Andrew Scadding mulls over the implications of the hung parliament on the charity sector.
First of all, remember the great American quote: "The people have spoken – the bastards!" We are in for a period of uncertainty, which is bad for fundraising and especially bad for charities like Thai Children's Trust, operating overseas. We are already struggling with massively increased foreign exchange costs, and uncertainty can only make things worse.
It will be a few days before we know whether there is to be a continuing Labour government with Lib-Dem support, a new Tory government with Lib-Dem support or a minority Tory administration. Of these, in my view, the worst option (but possibly the most likely) would be the last. It would prolong the uncertainty because it would almost certainly guarantee a second election later this year or early next. The danger here for Mr Cameron is that the Lib-Dem share of the vote is actually increased although they have lost seats, so it looks as though there is a very solid third-party vote – and a new election may not produce a different result. In fact the public may be annoyed by being made to vote twice, and could take it out on the Tories. But the fact that the Lib-Dem vote has increased only marginally does not represent a huge vote of confidence by the public in three-party politics.
It will be very interesting to see how the new House of Commons works. We have seen huge numbers of MPs leave under the shadow of the expenses scandal, and others have been dismissed by their electors. Others again have been kept in place against the tide because they are good MPs. The character of the House will be changed beyond recognition by the biggest influx of new faces since 1945. These may be people who are less prone to ‘always voting at the party’s call and never, ever thinking for themselves at all’. So it may be a House which is less prone to go out on a limb over issues like the poll tax or the Iraq war. I would welcome that.
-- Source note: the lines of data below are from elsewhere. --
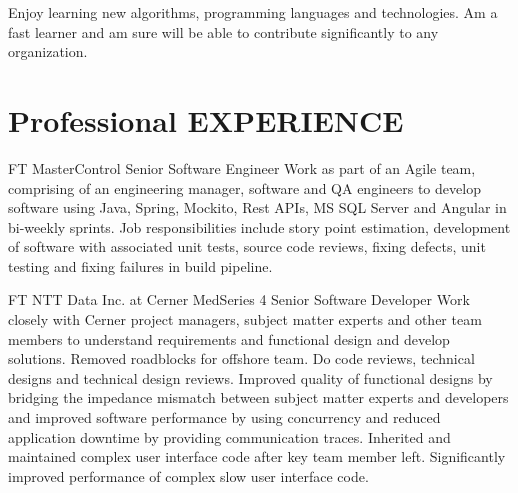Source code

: \documentclass[10pt]{article} %
\begin{document}
\begin{paracol}{2}
Enjoy learning new algorithms, programming languages and technologies. Am a fast learner and am sure will be able to contribute significantly to any organization. 
\medskip %



\section{Professional EXPERIENCE}




{FT} %
{MasterControl} %
{Senior Software Engineer} %
{Work as part of an Agile team, comprising of an engineering manager, software and QA engineers to develop software using Java, Spring, Mockito, Rest APIs, MS SQL Server and Angular in bi-weekly sprints. Job responsibilities include story point estimation, development of software with associated unit tests, source code reviews, fixing defects, unit testing and fixing failures in build pipeline. } %

{FT} %
{NTT Data Inc. at Cerner MedSeries 4} %
{Senior Software Developer} %
{Work closely with Cerner project managers, subject matter experts and other team members to understand requirements and functional design and develop solutions. Removed roadblocks for offshore team. Do code reviews, technical designs and technical design reviews. Improved quality of functional designs by bridging the impedance mismatch between subject matter experts and developers and improved software performance by using concurrency and reduced application downtime by providing communication traces. Inherited and maintained complex user interface code after key team member left. Significantly improved performance of complex slow user interface code.} %



\end{paracol}
\end{document}
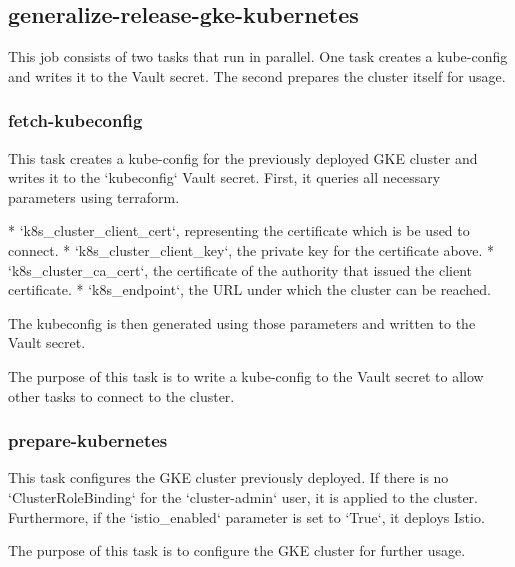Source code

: \subsection{generalize-release-gke-kubernetes}\label{subsec:generalize-release-gke-kubernetes}

This job consists of two tasks that run in parallel.
One task creates a kube-config and writes it to the Vault secret.
The second prepares the cluster itself for usage.

\subsubsection{fetch-kubeconfig}\label{subsubsec:fetch-kubeconfig}

This task creates a kube-config for the previously deployed GKE cluster and writes it to the `kubeconfig` Vault secret.
First, it queries all necessary parameters using terraform.

* `k8s_cluster_client_cert`, representing the certificate which is be used to connect.
* `k8s_cluster_client_key`, the private key for the certificate above.
*  `k8s_cluster_ca_cert`, the certificate of the authority that issued the client certificate.
*  `k8s_endpoint`, the URL under which the cluster can be reached.

The kubeconfig is then generated using those parameters and written to the Vault secret.

The purpose of this task is to write a kube-config to the Vault secret to allow other tasks to connect to the cluster.

\subsubsection{prepare-kubernetes}\label{subsubsec:prepare-kubernetes}

This task configures the GKE cluster previously deployed.
If there is no `ClusterRoleBinding` for the `cluster-admin` user, it is applied to the cluster.
Furthermore, if the `{istio_enabled}` parameter is set to `True`, it deploys Istio.

The purpose of this task is to configure the GKE cluster for further usage.
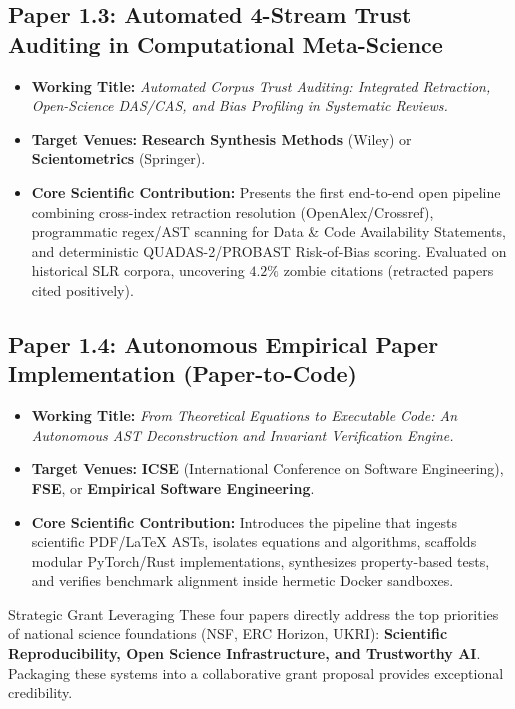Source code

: \documentclass[10pt,a4paper]{article}
\newcommand{\codebadge}[1]{%
  \tcbox[on line, boxsep=0pt, left=3pt, right=3pt, top=1.5pt, bottom=1.5pt,
         colframe=Slate!40, colback=LightSlate, coltext=Navy, arc=2pt,
         boxrule=0.5pt, fontupper=\ttfamily\scriptsize]{#1}%
}
\begin{document}
\subsection{Paper 1.3: Automated 4-Stream Trust Auditing in Computational Meta-Science}
\begin{itemize}[leftmargin=1.4em, itemsep=1.5pt, topsep=1pt]
    \item \textbf{Working Title:} \textit{Automated Corpus Trust Auditing: Integrated Retraction, Open-Science DAS/CAS, and Bias Profiling in Systematic Reviews.}
    \item \textbf{Target Venues:} \textbf{Research Synthesis Methods} (Wiley) or \textbf{Scientometrics} (Springer).
    \item \textbf{Core Scientific Contribution:} Presents the first end-to-end open pipeline combining cross-index retraction resolution (OpenAlex/Crossref), programmatic regex/AST scanning for Data \& Code Availability Statements, and deterministic QUADAS-2/PROBAST Risk-of-Bias scoring. Evaluated on historical SLR corpora, uncovering $4.2\%$ zombie citations (retracted papers cited positively).
\end{itemize}

\subsection{Paper 1.4: Autonomous Empirical Paper Implementation (Paper-to-Code)}
\begin{itemize}[leftmargin=1.4em, itemsep=1.5pt, topsep=1pt]
    \item \textbf{Working Title:} \textit{From Theoretical Equations to Executable Code: An Autonomous AST Deconstruction and Invariant Verification Engine.}
    \item \textbf{Target Venues:} \textbf{ICSE} (International Conference on Software Engineering), \textbf{FSE}, or \textbf{Empirical Software Engineering}.
    \item \textbf{Core Scientific Contribution:} Introduces the \codebadge{scholar-implement} pipeline that ingests scientific PDF/LaTeX ASTs, isolates equations and algorithms, scaffolds modular PyTorch/Rust implementations, synthesizes property-based tests, and verifies benchmark alignment inside hermetic Docker sandboxes.
\end{itemize}

\begin{pubbox}{Strategic Grant Leveraging}
These four papers directly address the top priorities of national science foundations (NSF, ERC Horizon, UKRI): \textbf{Scientific Reproducibility, Open Science Infrastructure, and Trustworthy AI}. Packaging these systems into a collaborative grant proposal provides exceptional credibility.
\end{pubbox}
\end{document}
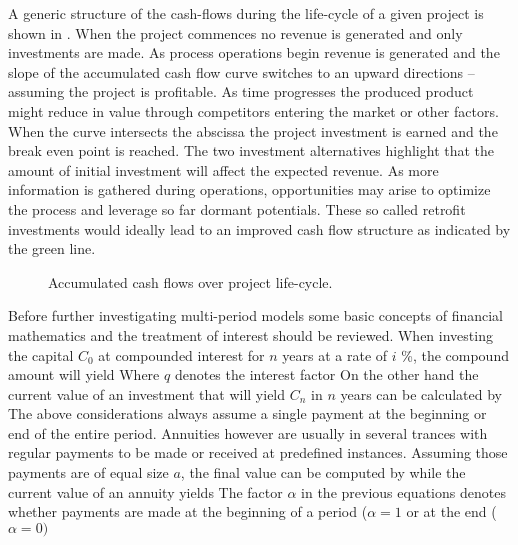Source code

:         A generic structure of the
        cash-flows during the life-cycle of a given project is shown in . When the project
        commences no revenue is generated and only investments are made. As process operations begin revenue
        is generated and  the slope of the accumulated cash flow curve switches to an upward directions
        -- assuming the project is profitable. As time progresses the produced product might reduce in value
        through competitors entering the market or other factors. When the curve intersects the abscissa the
        project investment is earned and the break even point is reached. The two investment alternatives highlight
        that the amount of initial investment will affect the expected revenue. As more information is gathered
        during operations, opportunities may arise to optimize the process and leverage so far dormant potentials.
        These so called retrofit investments would ideally lead to an improved cash flow structure as indicated
        by the green line.

        \begin{figure}
            \center
            
            \caption{Accumulated cash flows over project life-cycle.\cite{Marquardt.2008}}
            \label{fig:CashFlow}
        \end{figure}

        Before further investigating multi-period models some basic concepts of financial mathematics
        and the treatment of interest should be reviewed. When investing the capital $C_0$ at compounded
        interest for $n$ years at a rate of $i$ \%, the compound amount will yield
        Where $q$ denotes the interest factor
        On the other hand the current value of an investment that will yield $C_n$ in $n$ years can be calculated
        by
        The above considerations always assume a single payment at the beginning or end of the entire period.
        Annuities however are usually in several trances with regular payments to be made or received at
        predefined instances. Assuming those payments are of equal size $a$, the final value can be computed by
        while the current value of an annuity yields
        The factor $\alpha$ in the previous equations denotes whether payments are made at the beginning
        of a period ($\alpha = 1$ or at the end ($\alpha = 0)$

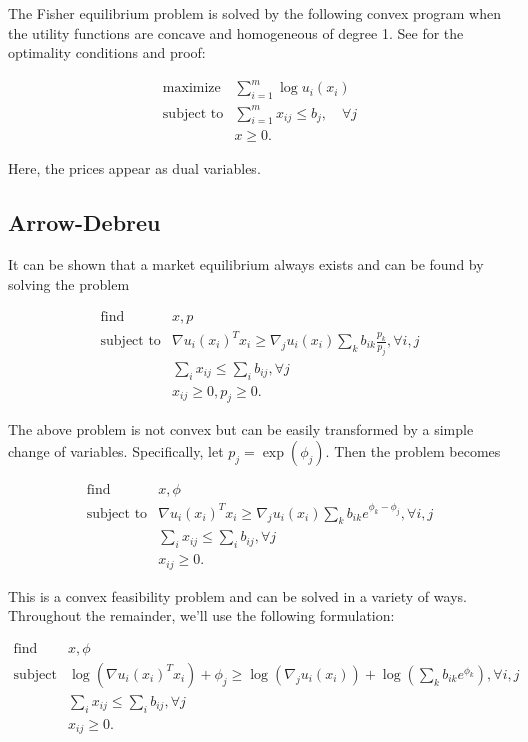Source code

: \documentclass{article}
\begin{document}
The Fisher equilibrium problem is solved by the following convex program when the utility functions are concave and homogeneous of degree 1.
See \cite[Section~6.2]{nisan2007algorithmic} for the optimality conditions and proof:

\[
\begin{array}{ll}
\mbox{maximize} & \sum_{i=1}^m \log u_i(x_i) \\
\mbox{subject to} & \sum_{i=1}^m x_{ij} \leq b_j, \quad \forall j\\
& x \geq 0.
\end{array}
\]

Here, the prices appear as dual variables.

\subsection{Arrow-Debreu}
It can be shown that a market equilibrium always exists and can be found by solving the problem

\[
\begin{array}{ll}
\mbox{find} & x, p \\
\mbox{subject to} & \nabla u_i(x_i)^T x_i \geq  \nabla_j u_i(x_i) \sum_k b_{ik} \frac{p_k}{p_j}, \forall i,j\\
& \sum_i x_{ij} \leq \sum_i b_{ij}, \forall j\\
& x_{ij} \geq 0, p_j \geq 0.
\end{array}
\]


The above problem is not convex but can be easily transformed by a simple change of variables. Specifically, let $p_j = \exp(\phi_j)$.
Then the problem becomes

\[
\begin{array}{ll}
\mbox{find} & x, \phi \\
\mbox{subject to} & \nabla u_i(x_i)^T x_i \geq  \nabla_j u_i(x_i) \sum_k b_{ik} e^{\phi_k - \phi_j}, \forall i,j\\
& \sum_i x_{ij} \leq \sum_i b_{ij}, \forall j\\
& x_{ij} \geq 0.
\end{array}
\]

This is a convex feasibility problem and can be solved in a variety of ways.
Throughout the remainder, we'll use the following formulation:

\[
\begin{array}{ll}
\mbox{find} & x, \phi \\
\mbox{subject to} & \log(\nabla u_i(x_i)^T x_i) + \phi_j \geq  \log(\nabla_j u_i(x_i)) +  \log(\sum_k b_{ik} e^{\phi_k}), \forall i,j\\
& \sum_i x_{ij} \leq \sum_i b_{ij}, \forall j\\
& x_{ij} \geq 0.
\end{array}
\]
\end{document}
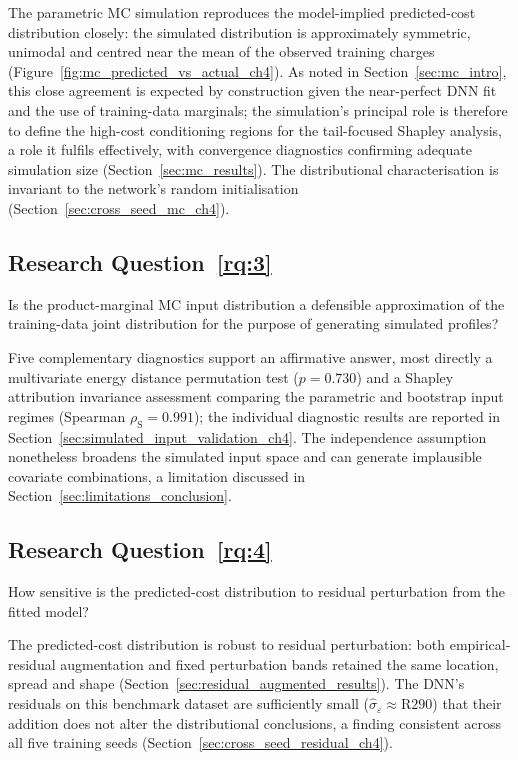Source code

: The parametric MC simulation reproduces the model-implied
predicted-cost distribution closely: the simulated distribution is
approximately symmetric, unimodal and centred near the mean of the
observed training charges
(Figure~\ref{fig:mc_predicted_vs_actual_ch4}).  As noted in
Section~\ref{sec:mc_intro}, this close agreement is expected by
construction given the near-perfect DNN fit and the use of
training-data marginals; the simulation's principal role is therefore
to define the high-cost conditioning regions for the tail-focused
Shapley analysis, a role it fulfils effectively, with convergence
diagnostics confirming adequate simulation size
(Section~\ref{sec:mc_results}).  The distributional characterisation is
invariant to the network's random initialisation
(Section~\ref{sec:cross_seed_mc_ch4}).

\subsection{Research Question~\ref{rq:3}}
Is the product-marginal MC input distribution a
defensible approximation of the training-data joint distribution for the
purpose of generating simulated profiles?

Five complementary diagnostics support an affirmative answer, most
directly a multivariate energy distance permutation test ($p = 0.730$)
and a Shapley attribution invariance assessment comparing the
parametric and bootstrap input regimes (Spearman
$\rho_{\mathrm{S}} = 0.991$); the individual diagnostic results are
reported in Section~\ref{sec:simulated_input_validation_ch4}.  The
independence assumption nonetheless broadens the simulated input space
and can generate implausible covariate combinations, a limitation
discussed in Section~\ref{sec:limitations_conclusion}.

\subsection{Research Question~\ref{rq:4}}
How sensitive is the predicted-cost distribution to residual
perturbation from the fitted model?

The predicted-cost distribution is robust to residual perturbation:
both empirical-residual augmentation and fixed perturbation bands
retained the same location, spread and shape
(Section~\ref{sec:residual_augmented_results}).  The DNN's
residuals on this benchmark dataset are sufficiently small
($\hat{\sigma}_{\varepsilon} \approx \text{R}290$) that their addition
does not alter the distributional conclusions, a finding consistent
across all five training seeds
(Section~\ref{sec:cross_seed_residual_ch4}).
In my view, the best way forward in the medium term at least would be one or other of the coalition options so that there is a degree of security, a clear parliamentary programme and space for a new government to deal effectively with the pressing economic challenges. Maybe the electorate has a sense that that can best be done by consensus rather than confrontation. Maybe they have a point. We in the third sector need a healthy economy as much as does business or government. People – including local and national government – can only give us money, or spend money with us, if they have it in their pockets. The next few months will be lean and difficult.